A potential route map for JAUNT's proposed Hollymead commuter routes Credit: Credit: JAUNT

Residents of Albemarle County’s northern growth area soon will have the option of commuting to downtown Charlottesville or the University of Virginia on a bus line.

The Board of Supervisors voted 4-1 last week to formally begin a process that will compel a developer of the Hollymead Town Center to contribute $50,000 a year toward a JAUNT service that would run weekday mornings and afternoons.

“We’re hoping to make the service as efficient as possible and as fast as possible,” said Karen Davis, JAUNT’s assistant director.

Supervisor Brad Sheffield recused himself from the vote and the discussion because he is the executive director of JAUNT.

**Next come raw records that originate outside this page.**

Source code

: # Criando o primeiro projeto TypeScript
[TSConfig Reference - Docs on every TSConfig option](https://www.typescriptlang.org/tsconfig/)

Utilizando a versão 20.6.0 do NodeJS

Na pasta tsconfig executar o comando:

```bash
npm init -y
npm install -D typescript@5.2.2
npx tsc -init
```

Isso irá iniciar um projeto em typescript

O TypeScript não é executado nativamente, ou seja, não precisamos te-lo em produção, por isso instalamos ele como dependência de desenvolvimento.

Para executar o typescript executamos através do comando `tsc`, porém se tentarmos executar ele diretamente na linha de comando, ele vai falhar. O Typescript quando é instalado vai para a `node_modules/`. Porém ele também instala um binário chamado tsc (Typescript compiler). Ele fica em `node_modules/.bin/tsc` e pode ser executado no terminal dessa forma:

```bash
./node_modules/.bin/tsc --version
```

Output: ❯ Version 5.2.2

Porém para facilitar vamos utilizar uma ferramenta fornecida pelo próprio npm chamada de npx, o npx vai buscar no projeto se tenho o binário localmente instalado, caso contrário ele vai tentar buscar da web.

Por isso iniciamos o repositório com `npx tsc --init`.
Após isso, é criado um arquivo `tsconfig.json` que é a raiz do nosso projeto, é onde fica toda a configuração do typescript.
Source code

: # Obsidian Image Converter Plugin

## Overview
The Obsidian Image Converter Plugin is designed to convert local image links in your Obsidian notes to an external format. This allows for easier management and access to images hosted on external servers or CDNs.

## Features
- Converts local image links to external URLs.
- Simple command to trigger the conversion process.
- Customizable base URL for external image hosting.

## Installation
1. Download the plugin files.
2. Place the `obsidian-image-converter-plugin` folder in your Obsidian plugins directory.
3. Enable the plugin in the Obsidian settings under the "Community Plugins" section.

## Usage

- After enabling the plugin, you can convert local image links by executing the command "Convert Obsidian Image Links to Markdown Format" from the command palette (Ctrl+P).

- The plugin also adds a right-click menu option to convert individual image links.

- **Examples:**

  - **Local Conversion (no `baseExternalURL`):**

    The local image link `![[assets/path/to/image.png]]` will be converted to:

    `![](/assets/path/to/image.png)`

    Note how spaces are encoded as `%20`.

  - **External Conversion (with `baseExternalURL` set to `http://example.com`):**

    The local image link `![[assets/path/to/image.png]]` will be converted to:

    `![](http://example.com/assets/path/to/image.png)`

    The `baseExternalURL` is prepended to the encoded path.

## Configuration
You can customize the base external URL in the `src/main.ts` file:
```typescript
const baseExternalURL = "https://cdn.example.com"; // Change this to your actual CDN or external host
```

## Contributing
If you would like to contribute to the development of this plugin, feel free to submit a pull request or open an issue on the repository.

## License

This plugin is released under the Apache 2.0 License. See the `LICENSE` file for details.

The vote came despite the opposition of developer Wendell Wood, who now owns the section of the town center that contains the proffer from a September 2007 rezoning that requires a yearly contribution of $50,000 for 10 years to help pay for a transit route as soon as one is established.

“[Octagon Partners] were the ones who went through the process, offered the proffer, and it was not feasible to do the project,” Wood said. “They defaulted. I had to take the property back, cover the debts and cover most of the proffers they had.”

In September, supervisors directed county staff to look into how such a service would operate.

Transportation planners checked with both JAUNT and Charlottesville Area Transit to see how much it would cost to provide the service.

“At this point, we’re considering doing the service under our relationship with JAUNT because [they] have more flexible funding,” said Supervisor Diantha McKeel.

JAUNT anticipates an annual operating cost of $113,411 for the Hollymead route, based on a $1.50 fare each way.

That would be paid for with the $50,000 proffer, $49,146 in federal revenue and about $15,000 from the farebox.

JAUNT could begin the service as early as January.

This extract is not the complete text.